* **ACTIVITY**: All of the records must be set down again word for word.

··· MATERIAL SUPPLIED ···

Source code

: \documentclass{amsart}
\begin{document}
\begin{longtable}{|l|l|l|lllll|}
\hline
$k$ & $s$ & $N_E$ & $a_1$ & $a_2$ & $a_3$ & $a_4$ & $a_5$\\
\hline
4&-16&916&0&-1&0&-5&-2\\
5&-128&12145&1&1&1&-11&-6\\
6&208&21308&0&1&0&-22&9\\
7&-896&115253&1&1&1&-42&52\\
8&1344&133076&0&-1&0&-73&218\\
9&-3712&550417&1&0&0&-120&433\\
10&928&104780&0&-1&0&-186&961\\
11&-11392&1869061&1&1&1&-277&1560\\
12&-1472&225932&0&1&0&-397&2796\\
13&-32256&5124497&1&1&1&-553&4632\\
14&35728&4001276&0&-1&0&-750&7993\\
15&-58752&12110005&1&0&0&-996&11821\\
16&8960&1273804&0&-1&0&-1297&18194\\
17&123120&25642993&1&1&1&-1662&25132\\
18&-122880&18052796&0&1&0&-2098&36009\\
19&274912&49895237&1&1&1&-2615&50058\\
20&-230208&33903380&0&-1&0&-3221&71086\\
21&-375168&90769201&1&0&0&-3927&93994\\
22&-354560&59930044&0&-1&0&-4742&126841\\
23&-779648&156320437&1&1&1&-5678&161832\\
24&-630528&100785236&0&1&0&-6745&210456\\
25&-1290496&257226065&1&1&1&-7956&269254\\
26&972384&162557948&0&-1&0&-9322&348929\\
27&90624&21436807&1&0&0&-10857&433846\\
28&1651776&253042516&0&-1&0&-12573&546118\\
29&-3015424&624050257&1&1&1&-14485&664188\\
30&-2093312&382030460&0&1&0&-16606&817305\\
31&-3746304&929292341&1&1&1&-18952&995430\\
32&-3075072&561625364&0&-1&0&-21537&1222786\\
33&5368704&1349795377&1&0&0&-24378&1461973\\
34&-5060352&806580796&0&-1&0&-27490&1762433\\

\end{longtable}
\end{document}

···

* **SOLUTION TO THE EXERCISE**:
Source code

: \documentclass{amsart}
\begin{document}
\begin{longtable}{|l|l|l|lllll|}
\hline
$k$ & $s$ & $N_E$ & $a_1$ & $a_2$ & $a_3$ & $a_4$ & $a_5$\\
\hline
4&-16&916&0&-1&0&-5&-2\\
5&-128&12145&1&1&1&-11&-6\\
6&208&21308&0&1&0&-22&9\\
7&-896&115253&1&1&1&-42&52\\
8&1344&133076&0&-1&0&-73&218\\
9&-3712&550417&1&0&0&-120&433\\
10&928&104780&0&-1&0&-186&961\\
11&-11392&1869061&1&1&1&-277&1560\\
12&-1472&225932&0&1&0&-397&2796\\
13&-32256&5124497&1&1&1&-553&4632\\
14&35728&4001276&0&-1&0&-750&7993\\
15&-58752&12110005&1&0&0&-996&11821\\
16&8960&1273804&0&-1&0&-1297&18194\\
17&123120&25642993&1&1&1&-1662&25132\\
18&-122880&18052796&0&1&0&-2098&36009\\
19&274912&49895237&1&1&1&-2615&50058\\
20&-230208&33903380&0&-1&0&-3221&71086\\
21&-375168&90769201&1&0&0&-3927&93994\\
22&-354560&59930044&0&-1&0&-4742&126841\\
23&-779648&156320437&1&1&1&-5678&161832\\
24&-630528&100785236&0&1&0&-6745&210456\\
25&-1290496&257226065&1&1&1&-7956&269254\\
26&972384&162557948&0&-1&0&-9322&348929\\
27&90624&21436807&1&0&0&-10857&433846\\
28&1651776&253042516&0&-1&0&-12573&546118\\
29&-3015424&624050257&1&1&1&-14485&664188\\
30&-2093312&382030460&0&1&0&-16606&817305\\
31&-3746304&929292341&1&1&1&-18952&995430\\
32&-3075072&561625364&0&-1&0&-21537&1222786\\
33&5368704&1349795377&1&0&0&-24378&1461973\\
34&-5060352&806580796&0&-1&0&-27490&1762433\\

\end{longtable}
\end{document}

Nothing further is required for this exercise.